• _Required action_
Transcribe the records below line by line, exactly as they read.

• _Data under study_
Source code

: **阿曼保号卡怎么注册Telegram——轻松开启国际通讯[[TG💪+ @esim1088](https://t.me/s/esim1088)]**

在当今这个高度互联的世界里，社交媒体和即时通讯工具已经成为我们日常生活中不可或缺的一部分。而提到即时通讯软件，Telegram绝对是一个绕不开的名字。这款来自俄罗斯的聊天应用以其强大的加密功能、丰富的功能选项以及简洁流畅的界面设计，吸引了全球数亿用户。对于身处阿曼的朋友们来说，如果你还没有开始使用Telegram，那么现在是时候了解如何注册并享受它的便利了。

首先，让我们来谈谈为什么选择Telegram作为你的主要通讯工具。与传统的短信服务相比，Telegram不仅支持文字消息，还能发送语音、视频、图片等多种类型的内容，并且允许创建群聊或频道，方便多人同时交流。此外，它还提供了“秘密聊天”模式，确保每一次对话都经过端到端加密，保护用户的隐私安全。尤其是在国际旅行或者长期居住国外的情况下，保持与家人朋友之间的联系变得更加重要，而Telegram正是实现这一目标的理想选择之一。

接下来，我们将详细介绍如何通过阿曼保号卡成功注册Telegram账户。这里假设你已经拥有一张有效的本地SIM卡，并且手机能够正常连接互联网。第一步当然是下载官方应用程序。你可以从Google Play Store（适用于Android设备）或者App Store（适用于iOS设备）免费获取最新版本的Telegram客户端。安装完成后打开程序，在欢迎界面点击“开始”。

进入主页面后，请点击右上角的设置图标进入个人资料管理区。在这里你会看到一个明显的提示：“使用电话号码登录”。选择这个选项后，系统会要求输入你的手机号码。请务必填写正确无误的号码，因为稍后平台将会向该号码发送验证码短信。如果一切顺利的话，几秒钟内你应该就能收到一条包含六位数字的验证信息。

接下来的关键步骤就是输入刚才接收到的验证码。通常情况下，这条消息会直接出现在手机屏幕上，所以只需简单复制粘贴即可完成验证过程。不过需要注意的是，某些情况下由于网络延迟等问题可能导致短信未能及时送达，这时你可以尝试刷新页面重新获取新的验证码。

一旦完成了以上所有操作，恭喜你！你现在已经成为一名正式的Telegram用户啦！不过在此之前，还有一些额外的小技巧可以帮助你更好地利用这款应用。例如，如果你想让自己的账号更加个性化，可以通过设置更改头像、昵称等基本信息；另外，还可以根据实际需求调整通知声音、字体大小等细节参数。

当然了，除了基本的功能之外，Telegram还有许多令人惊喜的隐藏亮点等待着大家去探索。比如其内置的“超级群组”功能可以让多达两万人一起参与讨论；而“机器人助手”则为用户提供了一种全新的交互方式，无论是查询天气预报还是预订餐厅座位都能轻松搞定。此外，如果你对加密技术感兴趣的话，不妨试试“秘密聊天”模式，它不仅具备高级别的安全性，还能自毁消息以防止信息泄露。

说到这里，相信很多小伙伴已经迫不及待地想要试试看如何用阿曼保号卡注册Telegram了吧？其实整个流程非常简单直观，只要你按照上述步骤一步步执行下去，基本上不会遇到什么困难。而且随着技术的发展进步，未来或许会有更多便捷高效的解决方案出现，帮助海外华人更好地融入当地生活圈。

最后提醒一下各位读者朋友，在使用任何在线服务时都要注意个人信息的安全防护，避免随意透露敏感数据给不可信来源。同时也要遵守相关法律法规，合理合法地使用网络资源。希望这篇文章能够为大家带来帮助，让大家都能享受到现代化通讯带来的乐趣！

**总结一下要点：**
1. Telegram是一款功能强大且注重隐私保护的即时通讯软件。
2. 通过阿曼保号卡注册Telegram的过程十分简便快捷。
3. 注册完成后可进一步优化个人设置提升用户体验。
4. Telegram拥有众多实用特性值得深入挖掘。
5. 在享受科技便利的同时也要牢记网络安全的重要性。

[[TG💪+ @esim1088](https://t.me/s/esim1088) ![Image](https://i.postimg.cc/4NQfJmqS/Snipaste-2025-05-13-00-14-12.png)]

• _Response area_
Source code

: **阿曼保号卡怎么注册Telegram——轻松开启国际通讯[[TG💪+ @esim1088](https://t.me/s/esim1088)]**

在当今这个高度互联的世界里，社交媒体和即时通讯工具已经成为我们日常生活中不可或缺的一部分。而提到即时通讯软件，Telegram绝对是一个绕不开的名字。这款来自俄罗斯的聊天应用以其强大的加密功能、丰富的功能选项以及简洁流畅的界面设计，吸引了全球数亿用户。对于身处阿曼的朋友们来说，如果你还没有开始使用Telegram，那么现在是时候了解如何注册并享受它的便利了。

首先，让我们来谈谈为什么选择Telegram作为你的主要通讯工具。与传统的短信服务相比，Telegram不仅支持文字消息，还能发送语音、视频、图片等多种类型的内容，并且允许创建群聊或频道，方便多人同时交流。此外，它还提供了“秘密聊天”模式，确保每一次对话都经过端到端加密，保护用户的隐私安全。尤其是在国际旅行或者长期居住国外的情况下，保持与家人朋友之间的联系变得更加重要，而Telegram正是实现这一目标的理想选择之一。

接下来，我们将详细介绍如何通过阿曼保号卡成功注册Telegram账户。这里假设你已经拥有一张有效的本地SIM卡，并且手机能够正常连接互联网。第一步当然是下载官方应用程序。你可以从Google Play Store（适用于Android设备）或者App Store（适用于iOS设备）免费获取最新版本的Telegram客户端。安装完成后打开程序，在欢迎界面点击“开始”。

进入主页面后，请点击右上角的设置图标进入个人资料管理区。在这里你会看到一个明显的提示：“使用电话号码登录”。选择这个选项后，系统会要求输入你的手机号码。请务必填写正确无误的号码，因为稍后平台将会向该号码发送验证码短信。如果一切顺利的话，几秒钟内你应该就能收到一条包含六位数字的验证信息。

接下来的关键步骤就是输入刚才接收到的验证码。通常情况下，这条消息会直接出现在手机屏幕上，所以只需简单复制粘贴即可完成验证过程。不过需要注意的是，某些情况下由于网络延迟等问题可能导致短信未能及时送达，这时你可以尝试刷新页面重新获取新的验证码。

一旦完成了以上所有操作，恭喜你！你现在已经成为一名正式的Telegram用户啦！不过在此之前，还有一些额外的小技巧可以帮助你更好地利用这款应用。例如，如果你想让自己的账号更加个性化，可以通过设置更改头像、昵称等基本信息；另外，还可以根据实际需求调整通知声音、字体大小等细节参数。

当然了，除了基本的功能之外，Telegram还有许多令人惊喜的隐藏亮点等待着大家去探索。比如其内置的“超级群组”功能可以让多达两万人一起参与讨论；而“机器人助手”则为用户提供了一种全新的交互方式，无论是查询天气预报还是预订餐厅座位都能轻松搞定。此外，如果你对加密技术感兴趣的话，不妨试试“秘密聊天”模式，它不仅具备高级别的安全性，还能自毁消息以防止信息泄露。

说到这里，相信很多小伙伴已经迫不及待地想要试试看如何用阿曼保号卡注册Telegram了吧？其实整个流程非常简单直观，只要你按照上述步骤一步步执行下去，基本上不会遇到什么困难。而且随着技术的发展进步，未来或许会有更多便捷高效的解决方案出现，帮助海外华人更好地融入当地生活圈。

最后提醒一下各位读者朋友，在使用任何在线服务时都要注意个人信息的安全防护，避免随意透露敏感数据给不可信来源。同时也要遵守相关法律法规，合理合法地使用网络资源。希望这篇文章能够为大家带来帮助，让大家都能享受到现代化通讯带来的乐趣！

**总结一下要点：**
1. Telegram是一款功能强大且注重隐私保护的即时通讯软件。
2. 通过阿曼保号卡注册Telegram的过程十分简便快捷。
3. 注册完成后可进一步优化个人设置提升用户体验。
4. Telegram拥有众多实用特性值得深入挖掘。
5. 在享受科技便利的同时也要牢记网络安全的重要性。

[[TG💪+ @esim1088](https://t.me/s/esim1088) ![Image](https://i.postimg.cc/4NQfJmqS/Snipaste-2025-05-13-00-14-12.png)]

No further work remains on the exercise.